The governance flywheel: when recurring review findings write their own methodology rule
Every AI review finding already lands in a per-case worklist. But the patterns across cases were going unread. The flywheel reads them — and when a weakness has truly recurred, it proposes one grounded SKILL.md rule into the queue you already approve from. The SQL decides. The model only phrases. A human still signs.
A worklist nobody was reading sideways
Our AI review pass flags weaknesses one test case at a time: a missing negative path here, an untestable assertion there. Each finding lands in a persistent, resolvable worklist on the case it belongs to. That part shipped, and it works. But a worklist is read down — case by case, reviewer by reviewer. Nobody was reading it sideways.

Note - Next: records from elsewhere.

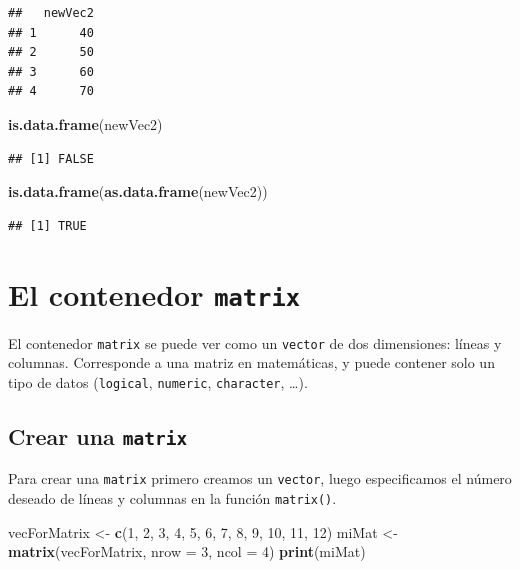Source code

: \documentclass[]{book}
\newenvironment{Shaded}{\begin{snugshade}}{\end{snugshade}}
\newcommand{\KeywordTok}[1]{\textcolor[rgb]{0.13,0.29,0.53}{\textbf{#1}}}
\newcommand{\DataTypeTok}[1]{\textcolor[rgb]{0.13,0.29,0.53}{#1}}
\newcommand{\DecValTok}[1]{\textcolor[rgb]{0.00,0.00,0.81}{#1}}
\newcommand{\StringTok}[1]{\textcolor[rgb]{0.31,0.60,0.02}{#1}}
\newcommand{\NormalTok}[1]{#1}
\begin{document}
\begin{verbatim}
##   newVec2
## 1      40
## 2      50
## 3      60
## 4      70
\end{verbatim}

\begin{Shaded}
\begin{Highlighting}[]
\KeywordTok{is.data.frame}\NormalTok{(newVec2)}
\end{Highlighting}
\end{Shaded}

\begin{verbatim}
## [1] FALSE
\end{verbatim}

\begin{Shaded}
\begin{Highlighting}[]
\KeywordTok{is.data.frame}\NormalTok{(}\KeywordTok{as.data.frame}\NormalTok{(newVec2))}
\end{Highlighting}
\end{Shaded}

\begin{verbatim}
## [1] TRUE
\end{verbatim}

\hypertarget{l014matrix}{\section{\texorpdfstring{El contenedor
\texttt{matrix}}{El contenedor matrix}}\label{l014matrix}}

El contenedor \texttt{matrix} se puede ver como un \texttt{vector} de
dos dimensiones: líneas y columnas. Corresponde a una matriz en
matemáticas, y puede contener solo un tipo de datos (\texttt{logical},
\texttt{numeric}, \texttt{character}, \ldots{}).

\subsection{\texorpdfstring{Crear una
\texttt{matrix}}{Crear una matrix}}\label{crear-una-matrix}

Para crear una \texttt{matrix} primero creamos un \texttt{vector}, luego
especificamos el número deseado de líneas y columnas en la función
\texttt{matrix()}.

\begin{Shaded}
\begin{Highlighting}[]
\NormalTok{vecForMatrix <-}\StringTok{ }\KeywordTok{c}\NormalTok{(}\DecValTok{1}\NormalTok{, }\DecValTok{2}\NormalTok{, }\DecValTok{3}\NormalTok{, }\DecValTok{4}\NormalTok{, }\DecValTok{5}\NormalTok{, }\DecValTok{6}\NormalTok{, }\DecValTok{7}\NormalTok{, }\DecValTok{8}\NormalTok{, }\DecValTok{9}\NormalTok{, }\DecValTok{10}\NormalTok{, }\DecValTok{11}\NormalTok{, }\DecValTok{12}\NormalTok{)}
\NormalTok{miMat <-}\StringTok{ }\KeywordTok{matrix}\NormalTok{(vecForMatrix, }\DataTypeTok{nrow =} \DecValTok{3}\NormalTok{, }\DataTypeTok{ncol =} \DecValTok{4}\NormalTok{)}
\KeywordTok{print}\NormalTok{(miMat)}
\end{Highlighting}
\end{Shaded}
\end{document}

Reading sideways is where the real signal lives. When the same category gets flagged on case after case across a whole suite — thirty-eight percent of imports have no negative path, say — that is no longer thirty-eight individual annotations. It is one sentence missing from your methodology. The per-case loop teaches one case. It never teaches the method, so the team keeps re-discovering the same gap by hand.

A real proposal card: the rule the model wrote, with the evidence that earned it — which categories, how many of how many analyzed cases.
The governance flywheel reads the worklist sideways — and when a weakness has truly recurred, it proposes the rule that would stop it at generation time.
The SQL decides. The model only phrases.
The order of operations is the whole design. A deterministic SQL aggregate runs first: group the findings by category, count the distinct cases each one touched, and divide by the analyzed population. Only a category that crosses a configured threshold — by default coverage ≥ 30% and at least eight cases — becomes a candidate. Below the line, the function returns nothing and the model is never called. The cost guard is structural, not an afterthought: no signal, no spend.
Only when arithmetic has already decided that a rule is warranted does the model get a job, and the job is narrow: write the prose for an already-justified rule. It never decides whether a rule should exist. That call belongs to a count of real, persisted findings — never to a model's opinion of what good QA looks like.
The denominator that fires hardest in the healthiest workspaces
The single correction that mattered most never touched a line of UI. It was the denominator. The naive ratio divides flagged cases by cases-that-got-flagged — which is almost always near one, so every coverage number reads enormous. We caught it before ship: a category flagged on eight cases reported as forty-two percent when the honest analyzed-rate was four percent.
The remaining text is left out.